As for Arthur ... he is an amazing hero. You will remember him, I promise, and his story - no matter how scoundrel he is - will become very personal and touching for many. Yes, there is a place to cry. The evolution of his personality is presented in a standard and very vital way. He is mired in sins, but the easier it is to associate him with himself. And although it is rare, it is possible to influence his decisions.
Red Dead Redemption 2 is not a perfect game. There are none, in principle, and a dozen are always emotions and compromise. We already wrote about this in the Kingdom Come review . In the adventures of Arthur Morgan, you can find a thousand flaws and minor flaws. Well, you know, here the beard goes through the collars and the bow through the hat. Trees are too "flat", animals dull and throw themselves under the horse. And sometimes a bug can happen! Filler missions that delay the plot are also seriously annoying for many in Rockstar games - there are fewer of them, but they are still there. I only walk along the very top.

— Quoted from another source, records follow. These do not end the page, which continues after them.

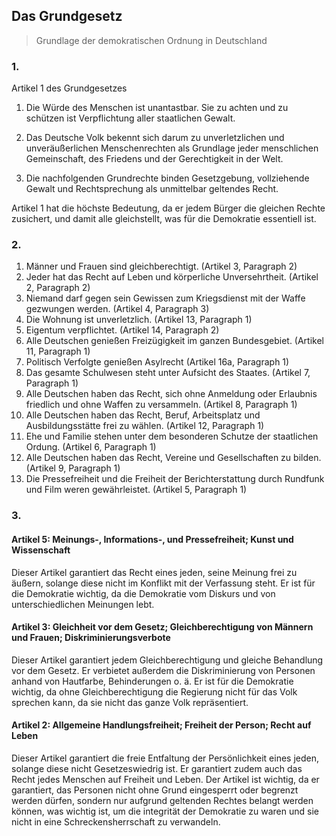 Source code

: ## **Das Grundgesetz**
> Grundlage der demokratischen Ordnung in Deutschland

### 1.

Artikel 1 des Grundgesetzes

1. Die Würde des Menschen ist unantastbar. Sie zu achten und zu schützen ist Verpflichtung aller staatlichen Gewalt.

2. Das Deutsche Volk bekennt sich darum zu unverletzlichen und unveräußerlichen Menschenrechten als Grundlage jeder menschlichen Gemeinschaft, des Friedens und der Gerechtigkeit in der Welt.

3. Die nachfolgenden Grundrechte binden Gesetzgebung, vollziehende Gewalt und Rechtsprechung als unmittelbar geltendes Recht.

Artikel 1 hat die höchste Bedeutung, da er jedem Bürger die gleichen Rechte zusichert,
und damit alle gleichstellt, was für die Demokratie essentiell ist.

### 2.

1. Männer und Frauen sind gleichberechtigt. (Artikel 3, Paragraph 2)
2. Jeder hat das Recht auf Leben und körperliche Unversehrtheit. (Artikel 2, Paragraph 2)
3. Niemand darf gegen sein Gewissen zum Kriegsdienst mit der Waffe gezwungen werden. (Artikel 4, Paragraph 3)
4. Die Wohnung ist unverletzlich. (Artikel 13, Paragraph 1)
5. Eigentum verpflichtet. (Artikel 14, Paragraph 2)
6. Alle Deutschen genießen Freizügigkeit im ganzen Bundesgebiet. (Artikel 11, Paragraph 1)
7. Politisch Verfolgte genießen Asylrecht (Artikel 16a, Paragraph 1)
8. Das gesamte Schulwesen steht unter Aufsicht des Staates. (Artikel 7, Paragraph 1)
9. Alle Deutschen haben das Recht, sich ohne Anmeldung oder Erlaubnis friedlich und ohne Waffen zu versammeln. (Artikel 8, Paragraph 1)
10. Alle Deutschen haben das Recht, Beruf, Arbeitsplatz und Ausbildungsstätte frei zu wählen. (Artikel 12, Paragraph 1)
11. Ehe und Familie stehen unter dem besonderen Schutze der staatlichen Ordung. (Artikel 6, Paragraph 1)
12. Alle Deutschen haben das Recht, Vereine und Gesellschaften zu bilden. (Artikel 9, Paragraph 1)
13. Die Pressefreiheit und die Freiheit der Berichterstattung durch Rundfunk und Film weren gewährleistet. (Artikel 5, Paragraph 1)

### 3.

#### Artikel 5: Meinungs-, Informations-, und Pressefreiheit; Kunst und Wissenschaft

Dieser Artikel garantiert das Recht eines jeden, seine Meinung frei zu äußern, solange diese nicht im Konflikt mit der Verfassung steht. Er ist für die Demokratie wichtig, da die Demokratie vom Diskurs und von unterschiedlichen Meinungen lebt.

#### Artikel 3: Gleichheit vor dem Gesetz; Gleichberechtigung von Männern und Frauen; Diskriminierungsverbote

Dieser Artikel garantiert jedem Gleichberechtigung und gleiche Behandlung vor dem Gesetz. Er verbietet außerdem die Diskriminierung von Personen anhand von Hautfarbe, Behinderungen o. ä. Er ist für die Demokratie wichtig, da ohne Gleichberechtigung die Regierung nicht für das Volk sprechen kann, da sie nicht das ganze Volk repräsentiert.

#### Artikel 2: Allgemeine Handlungsfreiheit; Freiheit der Person; Recht auf Leben

Dieser Artikel garantiert die freie Entfaltung der Persönlichkeit eines jeden, solange diese nicht Gesetzeswiedrig ist. Er garantiert zudem auch das Recht jedes Menschen auf Freiheit und Leben. Der Artikel ist wichtig, da er garantiert, das Personen nicht ohne Grund eingesperrt oder begrenzt werden dürfen, sondern nur aufgrund geltenden Rechtes belangt werden können, was wichtig ist, um die integrität der Demokratie zu waren und sie nicht in eine Schreckensherrschaft zu verwandeln.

Red Dead Redemption 2 is the best open world game in existence today. And, of course, this is the best Rockstar game ever. The oldest. The most beautiful and thoughtful. Huge, but almost without unnecessary elements. This is not a GTA about horses. This is a new level for the studio, an important step in its development, and in the development of video games in general. It is a must play if you love video games. I rarely say that.
But the funny thing is that I cannot call RDR 2 a new generation game. This game is just the current generation! Just everything that was about the open world after GTA 5 - marking time, increasing the scale, grafon and "points of interest" on the map. Now let's see how it all works online.